START DATA

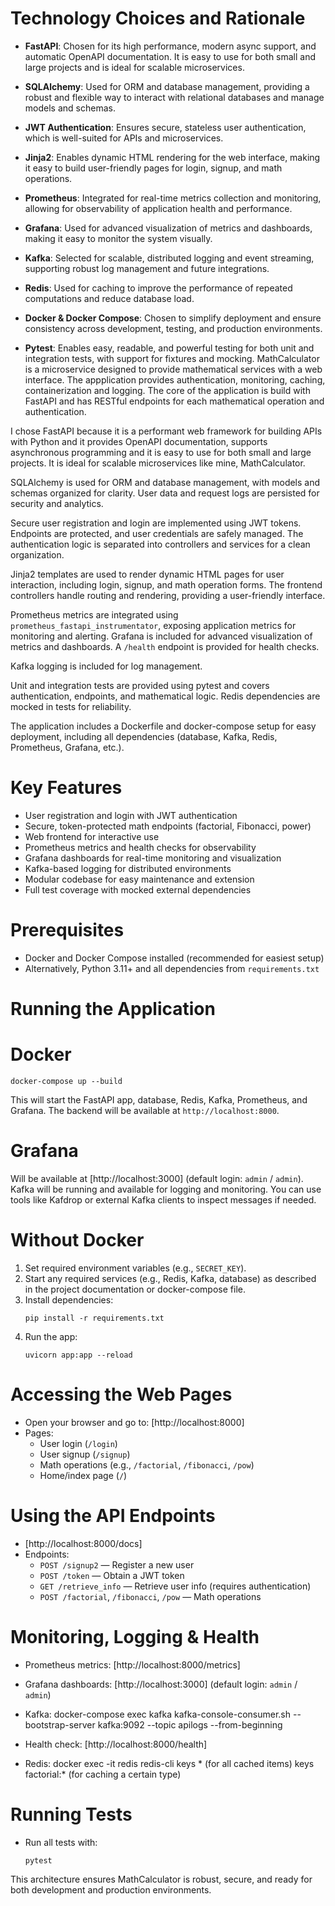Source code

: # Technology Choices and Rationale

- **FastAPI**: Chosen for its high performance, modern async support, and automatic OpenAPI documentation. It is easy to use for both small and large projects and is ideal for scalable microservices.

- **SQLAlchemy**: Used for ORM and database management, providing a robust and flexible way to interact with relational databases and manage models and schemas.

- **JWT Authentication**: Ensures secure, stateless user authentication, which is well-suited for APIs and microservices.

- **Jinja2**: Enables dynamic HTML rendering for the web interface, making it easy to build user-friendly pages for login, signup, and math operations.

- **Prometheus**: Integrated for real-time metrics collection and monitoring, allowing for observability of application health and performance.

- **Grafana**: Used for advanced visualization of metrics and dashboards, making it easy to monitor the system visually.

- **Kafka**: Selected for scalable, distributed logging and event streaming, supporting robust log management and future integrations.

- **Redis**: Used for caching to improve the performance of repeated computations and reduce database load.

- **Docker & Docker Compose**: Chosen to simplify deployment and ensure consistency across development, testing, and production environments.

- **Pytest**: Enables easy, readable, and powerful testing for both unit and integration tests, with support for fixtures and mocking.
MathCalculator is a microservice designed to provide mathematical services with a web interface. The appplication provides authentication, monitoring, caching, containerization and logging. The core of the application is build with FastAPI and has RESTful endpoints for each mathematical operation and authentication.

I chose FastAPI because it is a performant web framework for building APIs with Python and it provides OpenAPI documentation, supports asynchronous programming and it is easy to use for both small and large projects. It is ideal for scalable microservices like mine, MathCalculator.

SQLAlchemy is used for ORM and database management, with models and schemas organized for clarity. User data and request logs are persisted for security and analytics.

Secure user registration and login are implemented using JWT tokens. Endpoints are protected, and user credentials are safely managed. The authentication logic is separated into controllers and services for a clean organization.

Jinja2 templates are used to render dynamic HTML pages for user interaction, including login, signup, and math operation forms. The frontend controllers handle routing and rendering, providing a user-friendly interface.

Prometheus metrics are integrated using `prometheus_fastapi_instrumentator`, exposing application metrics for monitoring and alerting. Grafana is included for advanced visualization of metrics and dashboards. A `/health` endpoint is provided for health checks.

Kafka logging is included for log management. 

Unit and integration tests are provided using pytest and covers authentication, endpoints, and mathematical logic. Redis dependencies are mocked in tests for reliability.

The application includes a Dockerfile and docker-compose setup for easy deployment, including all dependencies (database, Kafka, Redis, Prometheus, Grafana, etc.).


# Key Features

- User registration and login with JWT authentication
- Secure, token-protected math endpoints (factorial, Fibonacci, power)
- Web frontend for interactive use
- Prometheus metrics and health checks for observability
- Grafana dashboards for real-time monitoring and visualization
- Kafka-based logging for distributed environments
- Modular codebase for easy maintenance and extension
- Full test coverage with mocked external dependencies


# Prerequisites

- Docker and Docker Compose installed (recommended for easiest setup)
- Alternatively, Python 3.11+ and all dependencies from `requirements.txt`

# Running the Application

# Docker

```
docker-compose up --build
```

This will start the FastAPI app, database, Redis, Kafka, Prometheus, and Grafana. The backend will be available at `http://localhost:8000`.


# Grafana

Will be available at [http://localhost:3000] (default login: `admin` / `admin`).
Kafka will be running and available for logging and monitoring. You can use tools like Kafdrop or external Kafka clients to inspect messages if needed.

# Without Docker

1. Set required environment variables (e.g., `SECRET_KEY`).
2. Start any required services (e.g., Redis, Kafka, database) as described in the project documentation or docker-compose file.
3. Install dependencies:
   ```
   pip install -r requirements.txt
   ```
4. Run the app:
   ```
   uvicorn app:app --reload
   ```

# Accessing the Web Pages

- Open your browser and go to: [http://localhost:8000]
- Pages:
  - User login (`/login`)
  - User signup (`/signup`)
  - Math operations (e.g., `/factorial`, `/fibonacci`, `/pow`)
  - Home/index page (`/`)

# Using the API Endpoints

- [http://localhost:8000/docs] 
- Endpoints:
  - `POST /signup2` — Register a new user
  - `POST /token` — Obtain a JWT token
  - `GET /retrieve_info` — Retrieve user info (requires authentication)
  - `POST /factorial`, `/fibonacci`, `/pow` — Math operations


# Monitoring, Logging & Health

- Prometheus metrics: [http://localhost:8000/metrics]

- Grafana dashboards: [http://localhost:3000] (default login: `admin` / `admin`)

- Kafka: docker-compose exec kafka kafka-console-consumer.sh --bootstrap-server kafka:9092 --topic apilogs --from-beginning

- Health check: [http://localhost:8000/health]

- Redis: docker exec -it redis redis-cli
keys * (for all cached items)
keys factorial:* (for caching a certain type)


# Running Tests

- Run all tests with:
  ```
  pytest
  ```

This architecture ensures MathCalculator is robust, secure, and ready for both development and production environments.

END DATA

> TASK STATEMENT:
Look through the entries above and quote exactly the lines from the line with "- **Kafka**: Selected" to the line with "- **Pytest**: Enables", counting both of those lines.

> ANSWER TO THIS PROBLEM:
- **Kafka**: Selected for scalable, distributed logging and event streaming, supporting robust log management and future integrations.

- **Redis**: Used for caching to improve the performance of repeated computations and reduce database load.

- **Docker & Docker Compose**: Chosen to simplify deployment and ensure consistency across development, testing, and production environments.

- **Pytest**: Enables easy, readable, and powerful testing for both unit and integration tests, with support for fixtures and mocking.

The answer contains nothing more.